| Required action |
Some lines below may hold the string "differenza". Count them and give only the total.
BEGIN Provided data
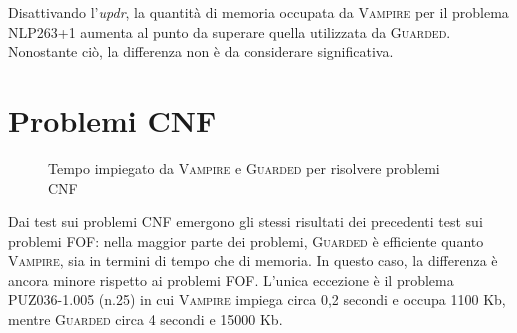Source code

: Disattivando l'\emph{updr}, la quantità di memoria occupata da \textsc{Vampire} per il problema NLP263+1 aumenta al punto 
da superare quella utilizzata da \textsc{Guarded}. Nonostante ciò, la differenza non è da considerare significativa.

\section{Problemi CNF}
\begin{figure}[H]
    \caption{Tempo impiegato da \textsc{Vampire} e \textsc{Guarded} per risolvere problemi CNF}
\end{figure}


Dai test sui problemi CNF emergono gli stessi risultati dei precedenti test sui problemi FOF: nella maggior parte dei problemi, \textsc{Guarded} è efficiente
quanto \textsc{Vampire}, sia in termini di tempo che di memoria. In questo caso, la differenza è ancora minore rispetto ai problemi FOF.
L'unica eccezione è il problema PUZ036-1.005 (n.25) in cui \textsc{Vampire} impiega circa 0,2 secondi e occupa 1100 Kb, mentre \textsc{Guarded}
circa 4 secondi e 15000 Kb.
END Provided data
| The answer |
2